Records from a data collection
▬▬▬
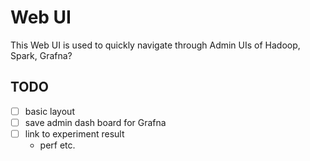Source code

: # Web UI

This Web UI is used to quickly navigate through Admin UIs of Hadoop, Spark, Grafna? 

## TODO

- [ ] basic layout
- [ ] save admin dash board for Grafna
- [ ] link to experiment result
   - perf etc.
▬▬▬
WORK REQUEST: Wherever the string "Grafna" occurs in the data, copy the line that holds it.

ANSWER SPACE:
This Web UI is used to quickly navigate through Admin UIs of Hadoop, Spark, Grafna? 
- [ ] save admin dash board for Grafna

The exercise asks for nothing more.